Print the data that follows exactly as it stands, from its first line through the line containing "benutzt wird, kann", and stop there.

-- Input data follows --

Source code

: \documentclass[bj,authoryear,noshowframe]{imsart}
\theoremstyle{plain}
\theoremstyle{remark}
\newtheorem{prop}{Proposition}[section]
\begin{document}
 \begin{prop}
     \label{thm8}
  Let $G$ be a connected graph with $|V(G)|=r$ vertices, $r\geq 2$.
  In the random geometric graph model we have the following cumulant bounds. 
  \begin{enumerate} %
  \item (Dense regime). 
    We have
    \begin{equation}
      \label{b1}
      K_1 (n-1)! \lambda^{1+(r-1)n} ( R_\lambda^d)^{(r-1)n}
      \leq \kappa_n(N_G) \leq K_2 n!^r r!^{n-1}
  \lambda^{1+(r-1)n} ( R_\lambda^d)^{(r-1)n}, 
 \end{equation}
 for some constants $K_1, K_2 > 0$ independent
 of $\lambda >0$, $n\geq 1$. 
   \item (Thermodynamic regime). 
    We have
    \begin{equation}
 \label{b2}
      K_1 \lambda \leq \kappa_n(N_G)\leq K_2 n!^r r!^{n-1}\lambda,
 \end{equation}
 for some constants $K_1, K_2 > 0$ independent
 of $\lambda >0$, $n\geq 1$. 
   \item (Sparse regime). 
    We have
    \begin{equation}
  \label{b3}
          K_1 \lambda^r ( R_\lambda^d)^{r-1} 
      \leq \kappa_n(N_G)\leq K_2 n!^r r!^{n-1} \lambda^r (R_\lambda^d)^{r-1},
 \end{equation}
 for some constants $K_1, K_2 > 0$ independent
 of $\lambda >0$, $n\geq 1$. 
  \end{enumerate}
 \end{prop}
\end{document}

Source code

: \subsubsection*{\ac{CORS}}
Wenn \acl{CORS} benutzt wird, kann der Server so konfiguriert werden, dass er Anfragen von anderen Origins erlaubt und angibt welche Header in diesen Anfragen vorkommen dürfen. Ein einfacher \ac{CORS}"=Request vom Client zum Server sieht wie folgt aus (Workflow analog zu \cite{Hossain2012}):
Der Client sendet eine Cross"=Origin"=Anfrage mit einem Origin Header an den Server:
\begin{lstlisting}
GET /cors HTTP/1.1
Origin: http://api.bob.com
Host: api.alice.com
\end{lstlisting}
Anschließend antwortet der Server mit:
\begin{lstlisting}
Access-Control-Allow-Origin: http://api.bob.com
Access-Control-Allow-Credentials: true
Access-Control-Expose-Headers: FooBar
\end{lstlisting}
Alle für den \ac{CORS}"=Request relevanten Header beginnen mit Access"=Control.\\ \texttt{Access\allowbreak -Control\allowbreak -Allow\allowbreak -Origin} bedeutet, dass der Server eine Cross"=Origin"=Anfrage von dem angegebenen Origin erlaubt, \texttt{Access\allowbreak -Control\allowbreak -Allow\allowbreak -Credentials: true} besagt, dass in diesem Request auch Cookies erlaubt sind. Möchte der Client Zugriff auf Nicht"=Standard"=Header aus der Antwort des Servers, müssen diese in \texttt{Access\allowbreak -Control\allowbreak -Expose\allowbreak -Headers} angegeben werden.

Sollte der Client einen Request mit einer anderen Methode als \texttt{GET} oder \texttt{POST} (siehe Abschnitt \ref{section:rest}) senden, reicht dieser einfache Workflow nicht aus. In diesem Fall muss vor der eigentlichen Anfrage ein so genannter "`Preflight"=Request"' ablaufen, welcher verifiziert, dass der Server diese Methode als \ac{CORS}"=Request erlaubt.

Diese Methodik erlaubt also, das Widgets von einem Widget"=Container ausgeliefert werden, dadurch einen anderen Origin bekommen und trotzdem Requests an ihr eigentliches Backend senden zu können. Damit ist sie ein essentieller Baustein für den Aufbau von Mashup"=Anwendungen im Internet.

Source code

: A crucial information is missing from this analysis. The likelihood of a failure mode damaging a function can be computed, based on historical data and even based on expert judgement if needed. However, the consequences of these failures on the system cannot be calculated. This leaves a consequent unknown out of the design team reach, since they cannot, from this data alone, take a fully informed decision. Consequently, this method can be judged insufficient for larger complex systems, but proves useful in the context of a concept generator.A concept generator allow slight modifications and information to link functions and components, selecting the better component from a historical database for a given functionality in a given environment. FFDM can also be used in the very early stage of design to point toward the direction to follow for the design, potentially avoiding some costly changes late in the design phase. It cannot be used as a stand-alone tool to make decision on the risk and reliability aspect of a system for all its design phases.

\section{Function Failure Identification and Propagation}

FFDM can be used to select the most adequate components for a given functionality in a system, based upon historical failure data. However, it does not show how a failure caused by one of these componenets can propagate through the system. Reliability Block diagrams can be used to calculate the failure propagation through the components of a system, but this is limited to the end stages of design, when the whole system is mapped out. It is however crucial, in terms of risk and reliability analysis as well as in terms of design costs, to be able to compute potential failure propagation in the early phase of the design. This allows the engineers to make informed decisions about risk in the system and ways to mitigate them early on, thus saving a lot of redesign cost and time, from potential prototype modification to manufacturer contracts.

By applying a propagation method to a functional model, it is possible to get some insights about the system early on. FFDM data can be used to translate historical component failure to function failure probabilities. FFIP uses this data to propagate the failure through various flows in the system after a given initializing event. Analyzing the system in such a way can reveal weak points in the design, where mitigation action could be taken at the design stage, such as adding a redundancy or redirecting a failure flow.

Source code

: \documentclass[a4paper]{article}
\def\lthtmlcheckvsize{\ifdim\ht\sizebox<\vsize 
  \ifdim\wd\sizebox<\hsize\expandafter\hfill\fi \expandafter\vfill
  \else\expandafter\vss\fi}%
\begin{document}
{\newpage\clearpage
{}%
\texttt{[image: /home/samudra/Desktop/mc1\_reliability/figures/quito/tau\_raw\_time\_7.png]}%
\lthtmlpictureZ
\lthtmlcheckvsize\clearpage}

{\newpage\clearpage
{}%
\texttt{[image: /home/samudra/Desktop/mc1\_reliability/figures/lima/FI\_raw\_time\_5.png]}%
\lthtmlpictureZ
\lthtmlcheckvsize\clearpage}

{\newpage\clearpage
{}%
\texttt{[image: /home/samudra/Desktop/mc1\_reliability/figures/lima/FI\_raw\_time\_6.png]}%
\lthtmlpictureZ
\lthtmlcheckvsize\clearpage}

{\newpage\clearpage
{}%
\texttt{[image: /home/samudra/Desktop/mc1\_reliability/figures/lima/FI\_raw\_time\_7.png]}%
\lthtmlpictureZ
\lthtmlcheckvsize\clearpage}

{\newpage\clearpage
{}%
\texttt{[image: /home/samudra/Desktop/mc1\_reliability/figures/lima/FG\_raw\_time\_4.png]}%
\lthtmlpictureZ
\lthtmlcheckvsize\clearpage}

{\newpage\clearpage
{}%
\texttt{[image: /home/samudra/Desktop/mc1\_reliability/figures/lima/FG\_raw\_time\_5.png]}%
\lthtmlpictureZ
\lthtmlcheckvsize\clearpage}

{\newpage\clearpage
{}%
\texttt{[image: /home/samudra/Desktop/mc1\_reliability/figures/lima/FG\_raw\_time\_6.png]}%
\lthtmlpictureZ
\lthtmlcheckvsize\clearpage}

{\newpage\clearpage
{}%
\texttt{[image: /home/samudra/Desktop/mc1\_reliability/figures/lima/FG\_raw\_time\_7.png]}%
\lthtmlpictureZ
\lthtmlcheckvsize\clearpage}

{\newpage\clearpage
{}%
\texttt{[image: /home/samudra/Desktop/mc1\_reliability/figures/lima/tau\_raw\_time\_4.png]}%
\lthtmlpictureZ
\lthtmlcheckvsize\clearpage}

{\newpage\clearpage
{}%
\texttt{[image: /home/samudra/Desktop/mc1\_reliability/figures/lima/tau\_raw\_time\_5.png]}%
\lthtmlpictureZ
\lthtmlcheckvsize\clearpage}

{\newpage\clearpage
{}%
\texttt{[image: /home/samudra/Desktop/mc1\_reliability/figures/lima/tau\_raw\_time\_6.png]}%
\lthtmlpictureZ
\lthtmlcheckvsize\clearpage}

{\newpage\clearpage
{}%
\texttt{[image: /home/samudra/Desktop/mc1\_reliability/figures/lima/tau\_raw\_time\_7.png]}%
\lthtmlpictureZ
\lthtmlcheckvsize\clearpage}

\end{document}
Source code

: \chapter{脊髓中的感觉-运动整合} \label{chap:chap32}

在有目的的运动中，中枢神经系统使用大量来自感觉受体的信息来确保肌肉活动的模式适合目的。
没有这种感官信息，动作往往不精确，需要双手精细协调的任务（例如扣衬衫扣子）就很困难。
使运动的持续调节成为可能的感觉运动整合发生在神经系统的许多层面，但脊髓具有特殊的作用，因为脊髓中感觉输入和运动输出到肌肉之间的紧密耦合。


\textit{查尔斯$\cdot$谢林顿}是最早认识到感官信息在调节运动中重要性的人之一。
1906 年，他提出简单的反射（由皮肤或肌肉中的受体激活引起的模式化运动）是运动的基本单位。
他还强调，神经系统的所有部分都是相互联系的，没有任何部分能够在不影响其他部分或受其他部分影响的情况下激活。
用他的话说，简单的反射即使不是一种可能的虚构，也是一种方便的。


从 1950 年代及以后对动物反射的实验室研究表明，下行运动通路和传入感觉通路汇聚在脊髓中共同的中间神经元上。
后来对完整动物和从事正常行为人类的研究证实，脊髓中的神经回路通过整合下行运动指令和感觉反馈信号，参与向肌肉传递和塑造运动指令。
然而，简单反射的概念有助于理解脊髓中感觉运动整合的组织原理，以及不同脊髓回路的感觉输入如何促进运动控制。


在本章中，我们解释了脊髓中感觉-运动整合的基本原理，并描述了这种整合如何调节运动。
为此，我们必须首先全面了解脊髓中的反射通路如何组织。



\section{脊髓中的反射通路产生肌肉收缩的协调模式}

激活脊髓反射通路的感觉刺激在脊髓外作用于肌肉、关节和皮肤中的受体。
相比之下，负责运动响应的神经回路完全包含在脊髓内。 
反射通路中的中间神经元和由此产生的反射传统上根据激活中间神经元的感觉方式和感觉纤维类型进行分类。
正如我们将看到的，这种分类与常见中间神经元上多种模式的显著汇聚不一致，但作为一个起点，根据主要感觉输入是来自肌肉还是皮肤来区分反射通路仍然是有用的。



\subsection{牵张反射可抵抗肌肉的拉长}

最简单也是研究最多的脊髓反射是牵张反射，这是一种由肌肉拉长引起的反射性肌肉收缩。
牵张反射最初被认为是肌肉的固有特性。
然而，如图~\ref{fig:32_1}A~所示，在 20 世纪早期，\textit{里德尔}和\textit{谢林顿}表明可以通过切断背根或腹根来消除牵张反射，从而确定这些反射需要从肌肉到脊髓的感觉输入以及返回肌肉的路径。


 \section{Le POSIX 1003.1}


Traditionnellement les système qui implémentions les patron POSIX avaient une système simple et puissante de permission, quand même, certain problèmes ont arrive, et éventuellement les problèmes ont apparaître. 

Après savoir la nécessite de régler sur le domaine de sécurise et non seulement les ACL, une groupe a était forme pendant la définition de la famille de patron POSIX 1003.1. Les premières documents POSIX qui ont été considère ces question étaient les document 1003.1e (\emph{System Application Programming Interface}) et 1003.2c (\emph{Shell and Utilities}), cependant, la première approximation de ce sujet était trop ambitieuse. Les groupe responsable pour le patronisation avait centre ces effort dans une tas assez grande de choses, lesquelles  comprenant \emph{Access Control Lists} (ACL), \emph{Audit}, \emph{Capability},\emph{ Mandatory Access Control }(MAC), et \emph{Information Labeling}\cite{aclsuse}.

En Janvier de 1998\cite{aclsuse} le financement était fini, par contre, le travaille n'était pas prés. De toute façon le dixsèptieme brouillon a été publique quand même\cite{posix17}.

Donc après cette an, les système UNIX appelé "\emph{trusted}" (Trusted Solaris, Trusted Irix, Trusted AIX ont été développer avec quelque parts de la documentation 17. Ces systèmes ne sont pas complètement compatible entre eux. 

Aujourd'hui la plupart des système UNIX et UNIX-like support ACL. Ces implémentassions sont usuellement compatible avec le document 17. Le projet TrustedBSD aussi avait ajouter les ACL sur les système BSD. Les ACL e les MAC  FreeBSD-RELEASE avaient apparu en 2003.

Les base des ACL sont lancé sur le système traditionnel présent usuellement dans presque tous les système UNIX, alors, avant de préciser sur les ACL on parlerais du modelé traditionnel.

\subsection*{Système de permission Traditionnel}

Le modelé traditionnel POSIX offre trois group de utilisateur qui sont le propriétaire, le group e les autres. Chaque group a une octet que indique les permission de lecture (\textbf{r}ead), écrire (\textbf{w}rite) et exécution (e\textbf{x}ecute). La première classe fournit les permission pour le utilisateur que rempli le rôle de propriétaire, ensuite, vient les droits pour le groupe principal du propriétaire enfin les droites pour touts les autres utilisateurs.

-- Input data concluded --

> **Output for this task**:
Source code

: \documentclass[bj,authoryear,noshowframe]{imsart}
\theoremstyle{plain}
\theoremstyle{remark}
\newtheorem{prop}{Proposition}[section]
\begin{document}
 \begin{prop}
     \label{thm8}
  Let $G$ be a connected graph with $|V(G)|=r$ vertices, $r\geq 2$.
  In the random geometric graph model we have the following cumulant bounds. 
  \begin{enumerate} %
  \item (Dense regime). 
    We have
    \begin{equation}
      \label{b1}
      K_1 (n-1)! \lambda^{1+(r-1)n} ( R_\lambda^d)^{(r-1)n}
      \leq \kappa_n(N_G) \leq K_2 n!^r r!^{n-1}
  \lambda^{1+(r-1)n} ( R_\lambda^d)^{(r-1)n}, 
 \end{equation}
 for some constants $K_1, K_2 > 0$ independent
 of $\lambda >0$, $n\geq 1$. 
   \item (Thermodynamic regime). 
    We have
    \begin{equation}
 \label{b2}
      K_1 \lambda \leq \kappa_n(N_G)\leq K_2 n!^r r!^{n-1}\lambda,
 \end{equation}
 for some constants $K_1, K_2 > 0$ independent
 of $\lambda >0$, $n\geq 1$. 
   \item (Sparse regime). 
    We have
    \begin{equation}
  \label{b3}
          K_1 \lambda^r ( R_\lambda^d)^{r-1} 
      \leq \kappa_n(N_G)\leq K_2 n!^r r!^{n-1} \lambda^r (R_\lambda^d)^{r-1},
 \end{equation}
 for some constants $K_1, K_2 > 0$ independent
 of $\lambda >0$, $n\geq 1$. 
  \end{enumerate}
 \end{prop}
\end{document}

Source code

: \subsubsection*{\ac{CORS}}
Wenn \acl{CORS} benutzt wird, kann der Server so konfiguriert werden, dass er Anfragen von anderen Origins erlaubt und angibt welche Header in diesen Anfragen vorkommen dürfen. Ein einfacher \ac{CORS}"=Request vom Client zum Server sieht wie folgt aus (Workflow analog zu \cite{Hossain2012}):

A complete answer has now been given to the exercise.